Um estudo conduzido por pesquisadores da Dinamarca mostrou forte associação entre problemas cardiovasculares e o uso do diclofenaco, uma das drogas com ação anti-inflamatória mais consumidas em todo o mundo.
A chance de um consumidor de diclofenaco ter um problema grave, como fibrilação atrial, insuficiência cardíaca e infarto, chega a ser 50% maior do que aqueles que não usaram nenhum tipo de anti-inflamatório não esteroidal (ou Aine, classe à qual pertence o diclofenaco).
Em comparação ao uso de paracetamol (um analgésico) e ibuprofeno e naproxeno (outros Aines), o risco de quem usa diclofenaco ter alguma complicação cardiovascular grave é aumentado em 20%, 20% e 30%, respectivamente. A droga também aumenta o risco de haver sangramento intestinal.
“Na verdade, já tinha uma série de dados de estudos prévios, randomizados, que mostravam o efeito deletério dos anti-inflamatórios não hormonais, como o diclofenaco, para o coração. O que é realmente novo nesse estudo é o tamanho da análise e a metodologia, que é diferente. O resultado está alinhado com o que se imaginava, do aumento no risco”, explica Rodrigo Cerci, médico cardiologista e diretor científico da Sociedade Paranaense de Cardiologia.
Metodologia
O novo estudo, publicado na noite da última terça-feira (4) pela revista médica
British Medical Journal (BMJ),
investigou dados de mais de 6 milhões de pessoas, coletados entre 1995 e 2016. A Dinamarca, onde o estudo foi conduzido, mantém um registro das compras de medicamentos advindas de prescrições médicas e também dos eventos de relevantes de cada paciente, no sistema público de saúde.
Aqueles que tinham tido doenças como trombose, angina problemas de coagulação e outras condições cardiovasculares foram excluídos da pesquisa — e isso permitiu um cenário mais amplo do impacto do diclofenaco na saúde cardíaca em geral.
As análises foram computadas mês a mês, de janeiro de 1996 a dezembro de 2016. Ao longo dos 252 meses foram encontrados 1.465 eventos cardíacos graves em usuários de diclofenaco (0,1%) e 898 (0,07%) em quem não usava nenhum anti-inflamatório. Não foram avaliados os efeitos a longo prazo.
O estudo foi desenhado de forma a simular características de um ensaio clínico, com a entrada de pacientes com determinadas características (como uso ou não de determinados anti-inflamatórios) ao longo de um período de 20 anos.

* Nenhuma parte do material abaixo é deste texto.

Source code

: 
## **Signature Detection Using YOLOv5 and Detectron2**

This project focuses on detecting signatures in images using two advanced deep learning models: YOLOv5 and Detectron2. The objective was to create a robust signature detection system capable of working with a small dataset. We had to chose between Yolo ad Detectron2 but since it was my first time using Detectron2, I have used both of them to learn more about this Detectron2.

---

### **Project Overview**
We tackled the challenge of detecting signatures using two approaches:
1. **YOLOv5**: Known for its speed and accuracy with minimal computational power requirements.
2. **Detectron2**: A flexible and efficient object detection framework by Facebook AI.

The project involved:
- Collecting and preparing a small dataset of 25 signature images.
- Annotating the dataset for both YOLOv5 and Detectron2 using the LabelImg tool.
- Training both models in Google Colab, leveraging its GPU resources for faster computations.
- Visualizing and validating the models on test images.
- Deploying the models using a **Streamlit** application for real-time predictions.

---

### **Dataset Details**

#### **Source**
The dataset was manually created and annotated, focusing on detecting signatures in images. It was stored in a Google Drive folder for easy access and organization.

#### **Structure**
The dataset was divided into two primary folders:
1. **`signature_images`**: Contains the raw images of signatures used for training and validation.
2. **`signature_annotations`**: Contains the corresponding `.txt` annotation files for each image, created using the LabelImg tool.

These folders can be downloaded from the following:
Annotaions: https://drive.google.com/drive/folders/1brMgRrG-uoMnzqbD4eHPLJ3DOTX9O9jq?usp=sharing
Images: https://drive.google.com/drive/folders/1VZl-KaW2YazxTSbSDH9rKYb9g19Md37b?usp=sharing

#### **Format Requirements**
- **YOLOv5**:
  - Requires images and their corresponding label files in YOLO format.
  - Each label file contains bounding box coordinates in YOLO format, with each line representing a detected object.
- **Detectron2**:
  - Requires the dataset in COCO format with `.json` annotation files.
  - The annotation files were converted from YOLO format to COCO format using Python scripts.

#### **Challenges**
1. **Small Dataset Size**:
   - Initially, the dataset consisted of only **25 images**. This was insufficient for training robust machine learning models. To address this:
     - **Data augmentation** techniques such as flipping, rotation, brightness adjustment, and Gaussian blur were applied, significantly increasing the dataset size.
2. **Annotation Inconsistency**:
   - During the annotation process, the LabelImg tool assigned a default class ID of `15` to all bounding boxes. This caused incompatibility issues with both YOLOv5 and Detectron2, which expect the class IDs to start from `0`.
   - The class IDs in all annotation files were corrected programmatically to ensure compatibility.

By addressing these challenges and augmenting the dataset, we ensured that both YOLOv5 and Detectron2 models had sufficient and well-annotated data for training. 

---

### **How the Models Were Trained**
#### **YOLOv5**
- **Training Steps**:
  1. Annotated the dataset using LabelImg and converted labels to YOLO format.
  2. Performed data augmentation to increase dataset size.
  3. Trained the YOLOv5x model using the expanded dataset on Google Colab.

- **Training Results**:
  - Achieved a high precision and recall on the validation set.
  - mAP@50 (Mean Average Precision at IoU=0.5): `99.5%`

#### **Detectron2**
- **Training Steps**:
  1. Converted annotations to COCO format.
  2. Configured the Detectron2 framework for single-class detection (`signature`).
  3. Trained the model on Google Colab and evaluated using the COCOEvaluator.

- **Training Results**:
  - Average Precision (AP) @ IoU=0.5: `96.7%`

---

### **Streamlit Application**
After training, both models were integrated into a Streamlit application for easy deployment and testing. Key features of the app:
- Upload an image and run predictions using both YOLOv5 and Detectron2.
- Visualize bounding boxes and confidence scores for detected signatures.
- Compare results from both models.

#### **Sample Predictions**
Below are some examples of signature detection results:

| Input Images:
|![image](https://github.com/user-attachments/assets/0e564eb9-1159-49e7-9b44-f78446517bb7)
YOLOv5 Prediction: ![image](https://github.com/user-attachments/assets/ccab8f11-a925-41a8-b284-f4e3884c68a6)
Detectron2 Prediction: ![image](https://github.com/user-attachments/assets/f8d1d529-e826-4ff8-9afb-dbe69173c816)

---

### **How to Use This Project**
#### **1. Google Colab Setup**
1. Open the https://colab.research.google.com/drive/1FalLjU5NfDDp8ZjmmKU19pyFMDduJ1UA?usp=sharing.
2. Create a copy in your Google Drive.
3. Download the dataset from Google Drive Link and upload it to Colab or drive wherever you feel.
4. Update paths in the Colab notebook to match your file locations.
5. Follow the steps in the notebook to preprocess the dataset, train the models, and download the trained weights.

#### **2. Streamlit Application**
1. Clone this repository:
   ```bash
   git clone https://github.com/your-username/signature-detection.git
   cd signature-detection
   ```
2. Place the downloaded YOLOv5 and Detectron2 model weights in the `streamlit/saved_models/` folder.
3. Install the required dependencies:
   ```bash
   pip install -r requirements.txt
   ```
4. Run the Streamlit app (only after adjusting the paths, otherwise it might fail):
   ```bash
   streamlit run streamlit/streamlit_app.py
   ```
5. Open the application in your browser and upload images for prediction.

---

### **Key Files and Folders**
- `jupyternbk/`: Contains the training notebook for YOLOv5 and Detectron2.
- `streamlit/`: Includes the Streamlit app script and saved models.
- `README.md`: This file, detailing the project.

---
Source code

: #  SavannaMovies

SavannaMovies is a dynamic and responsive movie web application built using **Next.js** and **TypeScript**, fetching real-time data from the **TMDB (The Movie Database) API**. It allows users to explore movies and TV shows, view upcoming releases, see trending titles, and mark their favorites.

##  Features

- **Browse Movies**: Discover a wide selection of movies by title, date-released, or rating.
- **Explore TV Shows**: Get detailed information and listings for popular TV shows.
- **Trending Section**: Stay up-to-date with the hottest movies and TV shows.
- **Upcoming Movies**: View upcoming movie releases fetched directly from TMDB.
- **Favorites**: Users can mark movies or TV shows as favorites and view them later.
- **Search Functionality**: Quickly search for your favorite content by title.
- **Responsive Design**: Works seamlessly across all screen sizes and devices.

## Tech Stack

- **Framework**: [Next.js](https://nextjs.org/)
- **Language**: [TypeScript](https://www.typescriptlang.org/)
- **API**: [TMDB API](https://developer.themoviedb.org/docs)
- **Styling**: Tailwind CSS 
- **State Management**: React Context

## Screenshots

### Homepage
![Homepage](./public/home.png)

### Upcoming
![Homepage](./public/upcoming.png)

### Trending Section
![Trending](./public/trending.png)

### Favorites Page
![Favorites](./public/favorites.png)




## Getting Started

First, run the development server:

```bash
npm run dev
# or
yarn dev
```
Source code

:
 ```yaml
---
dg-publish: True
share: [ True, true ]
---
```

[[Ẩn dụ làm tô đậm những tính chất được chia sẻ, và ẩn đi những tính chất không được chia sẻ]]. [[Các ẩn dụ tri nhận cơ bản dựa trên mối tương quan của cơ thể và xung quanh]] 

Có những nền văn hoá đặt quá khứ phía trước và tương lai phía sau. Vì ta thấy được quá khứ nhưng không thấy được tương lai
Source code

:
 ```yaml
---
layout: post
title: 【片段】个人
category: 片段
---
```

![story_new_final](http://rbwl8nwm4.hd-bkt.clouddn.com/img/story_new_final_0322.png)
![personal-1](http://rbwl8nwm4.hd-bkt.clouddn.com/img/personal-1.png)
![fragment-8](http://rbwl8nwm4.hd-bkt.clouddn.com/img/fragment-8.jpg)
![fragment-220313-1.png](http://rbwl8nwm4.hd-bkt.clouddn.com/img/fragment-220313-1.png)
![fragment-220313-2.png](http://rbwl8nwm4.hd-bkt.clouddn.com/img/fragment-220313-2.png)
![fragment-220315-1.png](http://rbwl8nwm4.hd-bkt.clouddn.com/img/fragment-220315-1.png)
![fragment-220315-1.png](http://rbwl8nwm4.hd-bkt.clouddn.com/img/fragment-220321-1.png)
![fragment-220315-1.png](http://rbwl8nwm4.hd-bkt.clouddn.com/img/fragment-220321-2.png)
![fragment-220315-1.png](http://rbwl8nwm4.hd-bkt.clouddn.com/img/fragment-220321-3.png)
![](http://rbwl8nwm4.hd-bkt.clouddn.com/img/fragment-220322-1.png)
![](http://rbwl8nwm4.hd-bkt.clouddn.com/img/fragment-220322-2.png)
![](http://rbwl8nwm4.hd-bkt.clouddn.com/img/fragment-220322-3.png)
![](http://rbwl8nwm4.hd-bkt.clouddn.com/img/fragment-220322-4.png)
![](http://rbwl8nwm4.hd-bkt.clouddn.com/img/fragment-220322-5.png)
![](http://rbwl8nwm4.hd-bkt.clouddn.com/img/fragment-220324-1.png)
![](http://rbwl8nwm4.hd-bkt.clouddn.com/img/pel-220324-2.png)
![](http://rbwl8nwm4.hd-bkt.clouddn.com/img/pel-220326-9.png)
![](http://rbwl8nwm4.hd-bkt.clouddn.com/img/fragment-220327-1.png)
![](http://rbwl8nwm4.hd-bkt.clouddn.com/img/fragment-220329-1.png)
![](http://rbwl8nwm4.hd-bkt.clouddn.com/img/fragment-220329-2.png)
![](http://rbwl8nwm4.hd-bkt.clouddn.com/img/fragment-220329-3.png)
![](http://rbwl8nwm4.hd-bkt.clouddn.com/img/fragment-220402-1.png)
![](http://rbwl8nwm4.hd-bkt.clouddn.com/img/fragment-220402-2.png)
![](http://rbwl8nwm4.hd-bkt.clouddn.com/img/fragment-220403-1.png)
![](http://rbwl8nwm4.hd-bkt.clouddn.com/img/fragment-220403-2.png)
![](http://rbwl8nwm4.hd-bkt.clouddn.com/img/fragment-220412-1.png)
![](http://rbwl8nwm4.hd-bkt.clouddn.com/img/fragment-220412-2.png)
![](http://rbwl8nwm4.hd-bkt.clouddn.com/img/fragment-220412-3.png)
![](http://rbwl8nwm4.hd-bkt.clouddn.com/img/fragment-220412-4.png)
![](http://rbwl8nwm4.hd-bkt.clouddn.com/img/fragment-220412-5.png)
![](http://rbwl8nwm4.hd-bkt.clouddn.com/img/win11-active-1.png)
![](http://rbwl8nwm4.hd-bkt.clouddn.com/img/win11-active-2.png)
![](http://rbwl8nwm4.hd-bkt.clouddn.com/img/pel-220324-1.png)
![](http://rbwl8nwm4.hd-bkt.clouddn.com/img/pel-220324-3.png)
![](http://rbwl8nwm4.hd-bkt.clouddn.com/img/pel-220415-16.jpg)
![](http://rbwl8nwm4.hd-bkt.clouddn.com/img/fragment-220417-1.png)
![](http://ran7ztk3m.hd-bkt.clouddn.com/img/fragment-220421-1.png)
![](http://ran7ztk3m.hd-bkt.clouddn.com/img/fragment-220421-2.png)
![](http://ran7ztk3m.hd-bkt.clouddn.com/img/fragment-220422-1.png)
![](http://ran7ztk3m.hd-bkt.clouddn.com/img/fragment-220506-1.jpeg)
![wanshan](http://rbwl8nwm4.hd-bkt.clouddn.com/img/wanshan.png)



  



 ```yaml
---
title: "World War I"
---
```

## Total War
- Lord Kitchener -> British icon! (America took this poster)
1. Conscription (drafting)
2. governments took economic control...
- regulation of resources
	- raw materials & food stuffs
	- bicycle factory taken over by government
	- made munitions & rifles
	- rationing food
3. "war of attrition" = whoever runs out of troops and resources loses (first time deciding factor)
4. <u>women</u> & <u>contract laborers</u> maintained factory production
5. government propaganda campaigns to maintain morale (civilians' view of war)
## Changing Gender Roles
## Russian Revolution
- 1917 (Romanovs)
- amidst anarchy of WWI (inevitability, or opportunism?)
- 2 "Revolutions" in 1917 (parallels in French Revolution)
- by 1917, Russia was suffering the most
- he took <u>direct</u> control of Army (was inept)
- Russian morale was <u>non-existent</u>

Os pesquisadores, filiados ao Hospital Universitário de Aarhus, explicam que, como já se sabia da possibilidade de o diclofenaco ter efeitos cardiovasculares deletérios, seria antiético conduzir um novo estudo experimental com pacientes.
Por que o diclofenaco faz mal ao coração?
A provável explicação para as complicações cardiovasculares tem origem no bloqueio de enzimas pelo diclofenaco, o que gera os efeitos analgésico e anti-inflamatório. Enquanto a ciclo-oxigenase 2 (COX2) é eficientemente inibida, a ciclo-oxigenase 1 (COX1) para de funcionar por pouquíssimo tempo. Como consequência, uma molécula, o tromboxano A2, conhecida por favorecer a formação de trombos, fica com atividade aumentada.
Com esses resultados em vista, escrevem os pesquisadores, não há justificativa para prescrever o diclofenaco antes de tentar outros anti-inflamatórios. Eles ainda sugerem que as apresentações do remédio não sejam vendidas sem receita médica e que haja um alerta na embalagem sobre os riscos. Uma alternativa mais segura seria o ibuprofeno, dizem os autores.
“A mensagem geral é de cuidado com o uso desse anti-inflamatório, que são medicamentos comprados de forma indiscriminada no Brasil, e se prescreve também sem maior cuidado. É importante que os médicos pensam bem se é realmente necessária a prescrição dessa medicação, ou se não é possível usar outros medicamentos, com risco menor, como o paracetamol ou o ibuprofeno”, reforça Rodrigo Cerci, médico cardiologista.
Por ser um dos medicamentos anti-inflamatórios mais baratos, conhecido sob o nome comercial de Cataflan, é usado rotineiramente, especialmente em dores ortopédicas. “O risco se mostrou aumentado em 30 dias depois do uso. É muito pouco tempo”, lembra Cerci.
Além disso, afirmam os cientistas, todos os estudos de novas drogas que usaram o diclofenaco como base de comparação podem conter um erro grave de segurança, já que os valores de referência já seriam erroneamente elevados.